◆ WORK REQUIRED ◆
Go through the records and copy each line where the word "includegraphics" occurs.

===== DATA SECTION

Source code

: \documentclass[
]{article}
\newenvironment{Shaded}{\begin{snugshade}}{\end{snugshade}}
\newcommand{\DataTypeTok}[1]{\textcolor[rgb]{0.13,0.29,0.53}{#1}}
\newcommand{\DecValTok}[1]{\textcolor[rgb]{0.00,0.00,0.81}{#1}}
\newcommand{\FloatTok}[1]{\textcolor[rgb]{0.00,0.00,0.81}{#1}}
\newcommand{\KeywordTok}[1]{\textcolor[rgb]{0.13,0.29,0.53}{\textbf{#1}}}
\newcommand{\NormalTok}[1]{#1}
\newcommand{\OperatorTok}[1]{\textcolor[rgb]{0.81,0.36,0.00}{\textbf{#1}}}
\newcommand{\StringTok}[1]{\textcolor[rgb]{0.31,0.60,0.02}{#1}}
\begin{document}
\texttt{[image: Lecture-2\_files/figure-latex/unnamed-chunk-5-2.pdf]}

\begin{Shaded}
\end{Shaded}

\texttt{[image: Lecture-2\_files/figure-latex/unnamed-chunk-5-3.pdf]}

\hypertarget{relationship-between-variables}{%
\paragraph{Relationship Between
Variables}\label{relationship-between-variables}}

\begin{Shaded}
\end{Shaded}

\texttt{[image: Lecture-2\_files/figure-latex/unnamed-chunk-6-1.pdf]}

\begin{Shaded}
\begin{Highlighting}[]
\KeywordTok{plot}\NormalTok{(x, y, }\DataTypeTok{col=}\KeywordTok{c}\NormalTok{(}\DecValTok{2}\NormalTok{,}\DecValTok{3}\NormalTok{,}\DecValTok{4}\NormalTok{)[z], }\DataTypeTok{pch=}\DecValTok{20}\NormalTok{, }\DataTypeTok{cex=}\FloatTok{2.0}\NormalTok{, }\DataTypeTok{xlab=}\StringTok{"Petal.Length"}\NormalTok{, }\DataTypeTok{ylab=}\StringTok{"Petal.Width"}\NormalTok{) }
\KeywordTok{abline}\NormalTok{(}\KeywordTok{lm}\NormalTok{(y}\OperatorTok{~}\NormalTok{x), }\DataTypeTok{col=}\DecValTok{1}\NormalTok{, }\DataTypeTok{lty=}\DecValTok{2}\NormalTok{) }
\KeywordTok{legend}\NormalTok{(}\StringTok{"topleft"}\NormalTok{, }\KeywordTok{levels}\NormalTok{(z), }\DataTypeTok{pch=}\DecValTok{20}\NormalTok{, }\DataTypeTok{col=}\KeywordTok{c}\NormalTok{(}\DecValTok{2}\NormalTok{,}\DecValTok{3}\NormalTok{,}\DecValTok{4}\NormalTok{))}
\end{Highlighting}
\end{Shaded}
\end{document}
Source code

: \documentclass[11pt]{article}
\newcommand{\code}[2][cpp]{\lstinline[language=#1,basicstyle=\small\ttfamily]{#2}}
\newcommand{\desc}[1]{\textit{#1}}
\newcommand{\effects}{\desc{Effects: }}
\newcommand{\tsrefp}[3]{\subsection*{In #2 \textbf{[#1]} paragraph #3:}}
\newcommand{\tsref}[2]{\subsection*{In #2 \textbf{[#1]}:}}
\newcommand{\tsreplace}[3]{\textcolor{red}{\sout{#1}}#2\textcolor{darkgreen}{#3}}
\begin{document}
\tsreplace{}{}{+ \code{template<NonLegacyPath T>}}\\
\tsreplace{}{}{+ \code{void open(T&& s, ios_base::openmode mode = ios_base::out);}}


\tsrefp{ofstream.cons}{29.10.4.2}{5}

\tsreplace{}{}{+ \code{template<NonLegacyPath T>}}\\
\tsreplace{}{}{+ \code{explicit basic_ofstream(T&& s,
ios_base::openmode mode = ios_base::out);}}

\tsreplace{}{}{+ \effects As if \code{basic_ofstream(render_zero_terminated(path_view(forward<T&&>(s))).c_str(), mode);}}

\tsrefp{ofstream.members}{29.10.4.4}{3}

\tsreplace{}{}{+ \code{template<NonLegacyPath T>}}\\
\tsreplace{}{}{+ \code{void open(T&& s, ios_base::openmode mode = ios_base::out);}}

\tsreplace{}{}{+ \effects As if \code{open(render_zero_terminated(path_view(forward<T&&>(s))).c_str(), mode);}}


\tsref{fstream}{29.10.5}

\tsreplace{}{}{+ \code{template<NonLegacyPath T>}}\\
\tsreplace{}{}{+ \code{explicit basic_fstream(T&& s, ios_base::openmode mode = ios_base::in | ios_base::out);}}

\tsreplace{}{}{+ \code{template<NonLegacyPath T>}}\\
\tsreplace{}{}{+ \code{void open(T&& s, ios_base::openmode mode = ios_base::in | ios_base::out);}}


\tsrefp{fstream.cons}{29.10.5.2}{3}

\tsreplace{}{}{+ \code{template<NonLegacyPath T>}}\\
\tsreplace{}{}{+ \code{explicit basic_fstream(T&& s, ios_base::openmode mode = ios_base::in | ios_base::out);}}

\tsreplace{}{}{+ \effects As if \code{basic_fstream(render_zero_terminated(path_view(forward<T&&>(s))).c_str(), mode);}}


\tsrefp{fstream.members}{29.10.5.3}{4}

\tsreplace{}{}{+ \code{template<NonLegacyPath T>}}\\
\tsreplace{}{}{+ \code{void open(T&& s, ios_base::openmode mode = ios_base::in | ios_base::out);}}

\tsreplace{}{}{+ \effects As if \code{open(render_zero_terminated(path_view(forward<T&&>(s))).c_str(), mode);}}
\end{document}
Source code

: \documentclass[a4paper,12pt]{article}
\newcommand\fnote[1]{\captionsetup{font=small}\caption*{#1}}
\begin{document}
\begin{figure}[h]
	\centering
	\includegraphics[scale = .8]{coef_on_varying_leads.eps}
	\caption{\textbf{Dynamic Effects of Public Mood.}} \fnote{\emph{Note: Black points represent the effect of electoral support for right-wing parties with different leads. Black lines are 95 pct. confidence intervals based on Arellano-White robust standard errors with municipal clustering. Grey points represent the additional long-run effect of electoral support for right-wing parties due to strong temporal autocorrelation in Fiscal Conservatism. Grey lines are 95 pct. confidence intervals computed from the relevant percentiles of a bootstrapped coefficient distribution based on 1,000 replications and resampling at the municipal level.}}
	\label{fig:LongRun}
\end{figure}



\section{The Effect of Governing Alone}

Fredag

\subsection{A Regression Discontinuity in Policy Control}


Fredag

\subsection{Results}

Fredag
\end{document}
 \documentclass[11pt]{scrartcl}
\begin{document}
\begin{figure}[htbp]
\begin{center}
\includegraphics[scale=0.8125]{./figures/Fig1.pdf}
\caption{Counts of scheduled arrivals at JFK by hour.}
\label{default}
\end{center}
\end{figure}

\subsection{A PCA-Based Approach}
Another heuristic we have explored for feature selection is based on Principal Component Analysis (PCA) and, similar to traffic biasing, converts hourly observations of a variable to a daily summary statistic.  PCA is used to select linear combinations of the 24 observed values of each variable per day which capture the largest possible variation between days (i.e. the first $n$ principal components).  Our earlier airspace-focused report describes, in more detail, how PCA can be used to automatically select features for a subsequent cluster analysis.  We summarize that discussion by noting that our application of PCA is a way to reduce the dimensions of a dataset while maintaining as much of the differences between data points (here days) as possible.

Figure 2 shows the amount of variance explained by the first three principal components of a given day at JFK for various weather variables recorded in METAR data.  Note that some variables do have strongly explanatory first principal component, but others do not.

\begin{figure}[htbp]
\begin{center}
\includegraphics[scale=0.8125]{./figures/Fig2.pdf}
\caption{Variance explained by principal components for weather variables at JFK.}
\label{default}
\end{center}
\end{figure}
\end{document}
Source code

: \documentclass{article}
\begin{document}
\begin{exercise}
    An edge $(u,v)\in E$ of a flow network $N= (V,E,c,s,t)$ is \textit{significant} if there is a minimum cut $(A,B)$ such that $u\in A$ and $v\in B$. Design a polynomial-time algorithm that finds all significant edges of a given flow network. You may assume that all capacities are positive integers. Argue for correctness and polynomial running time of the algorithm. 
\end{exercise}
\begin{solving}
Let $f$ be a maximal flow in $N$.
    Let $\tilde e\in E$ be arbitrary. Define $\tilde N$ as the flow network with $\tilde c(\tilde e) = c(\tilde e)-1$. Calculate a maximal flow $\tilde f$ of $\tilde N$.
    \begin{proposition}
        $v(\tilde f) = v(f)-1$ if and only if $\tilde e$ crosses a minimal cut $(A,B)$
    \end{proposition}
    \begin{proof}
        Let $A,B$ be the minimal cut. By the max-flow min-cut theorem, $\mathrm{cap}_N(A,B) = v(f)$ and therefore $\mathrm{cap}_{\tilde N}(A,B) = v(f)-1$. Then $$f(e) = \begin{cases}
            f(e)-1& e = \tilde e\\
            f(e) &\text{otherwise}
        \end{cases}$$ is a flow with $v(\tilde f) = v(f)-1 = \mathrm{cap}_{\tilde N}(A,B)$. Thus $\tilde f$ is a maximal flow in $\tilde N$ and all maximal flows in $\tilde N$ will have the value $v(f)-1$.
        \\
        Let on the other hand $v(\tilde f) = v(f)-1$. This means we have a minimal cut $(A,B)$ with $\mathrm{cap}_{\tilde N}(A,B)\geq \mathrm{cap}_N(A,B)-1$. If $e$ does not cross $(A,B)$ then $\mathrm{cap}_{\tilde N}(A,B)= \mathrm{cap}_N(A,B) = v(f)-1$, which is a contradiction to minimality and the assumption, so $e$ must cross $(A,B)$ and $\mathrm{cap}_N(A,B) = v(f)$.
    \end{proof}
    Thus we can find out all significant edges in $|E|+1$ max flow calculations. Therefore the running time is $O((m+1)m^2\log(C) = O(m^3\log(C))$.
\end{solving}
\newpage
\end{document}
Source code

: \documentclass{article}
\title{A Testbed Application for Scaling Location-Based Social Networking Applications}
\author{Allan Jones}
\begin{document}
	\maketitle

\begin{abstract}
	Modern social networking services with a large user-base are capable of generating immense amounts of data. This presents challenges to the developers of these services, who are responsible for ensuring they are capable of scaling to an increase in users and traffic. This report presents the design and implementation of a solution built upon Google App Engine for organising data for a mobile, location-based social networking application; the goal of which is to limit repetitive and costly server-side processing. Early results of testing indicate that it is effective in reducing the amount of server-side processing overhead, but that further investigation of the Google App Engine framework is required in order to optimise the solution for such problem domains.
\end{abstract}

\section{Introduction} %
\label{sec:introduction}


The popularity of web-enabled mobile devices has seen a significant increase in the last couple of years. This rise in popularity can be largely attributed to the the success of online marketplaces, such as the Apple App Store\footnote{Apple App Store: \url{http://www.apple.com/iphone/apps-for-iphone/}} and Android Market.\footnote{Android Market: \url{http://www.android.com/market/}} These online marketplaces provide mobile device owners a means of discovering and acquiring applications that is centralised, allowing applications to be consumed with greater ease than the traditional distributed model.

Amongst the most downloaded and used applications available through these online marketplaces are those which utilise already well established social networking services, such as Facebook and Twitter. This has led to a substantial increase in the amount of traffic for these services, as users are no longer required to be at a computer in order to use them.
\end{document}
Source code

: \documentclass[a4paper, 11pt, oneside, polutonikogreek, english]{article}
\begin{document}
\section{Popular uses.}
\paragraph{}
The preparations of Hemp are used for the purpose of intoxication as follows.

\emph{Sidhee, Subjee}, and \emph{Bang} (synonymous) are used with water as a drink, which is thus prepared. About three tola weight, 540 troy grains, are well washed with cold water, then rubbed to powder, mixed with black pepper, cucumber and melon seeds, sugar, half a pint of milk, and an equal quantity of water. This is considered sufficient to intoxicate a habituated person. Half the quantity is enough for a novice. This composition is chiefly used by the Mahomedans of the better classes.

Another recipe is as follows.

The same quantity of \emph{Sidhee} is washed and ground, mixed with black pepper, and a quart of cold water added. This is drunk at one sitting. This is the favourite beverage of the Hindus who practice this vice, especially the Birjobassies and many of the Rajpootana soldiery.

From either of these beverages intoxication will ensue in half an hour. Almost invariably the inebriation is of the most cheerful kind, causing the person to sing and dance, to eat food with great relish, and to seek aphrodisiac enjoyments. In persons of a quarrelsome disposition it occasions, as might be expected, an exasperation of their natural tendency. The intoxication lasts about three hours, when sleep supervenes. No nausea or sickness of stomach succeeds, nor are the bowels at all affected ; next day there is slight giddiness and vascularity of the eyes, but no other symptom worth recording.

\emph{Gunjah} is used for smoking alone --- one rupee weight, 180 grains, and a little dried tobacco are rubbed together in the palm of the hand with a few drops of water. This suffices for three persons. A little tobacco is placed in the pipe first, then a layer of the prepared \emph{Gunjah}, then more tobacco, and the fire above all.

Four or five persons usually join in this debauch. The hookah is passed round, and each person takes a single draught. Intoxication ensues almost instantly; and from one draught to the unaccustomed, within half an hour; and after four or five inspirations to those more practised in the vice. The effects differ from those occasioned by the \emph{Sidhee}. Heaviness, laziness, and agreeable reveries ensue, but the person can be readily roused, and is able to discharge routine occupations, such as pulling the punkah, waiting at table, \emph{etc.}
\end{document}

==========

◆ SOLUTION BELOW ◆
	\includegraphics[scale = .8]{coef_on_varying_leads.eps}
\includegraphics[scale=0.8125]{./figures/Fig1.pdf}
\includegraphics[scale=0.8125]{./figures/Fig2.pdf}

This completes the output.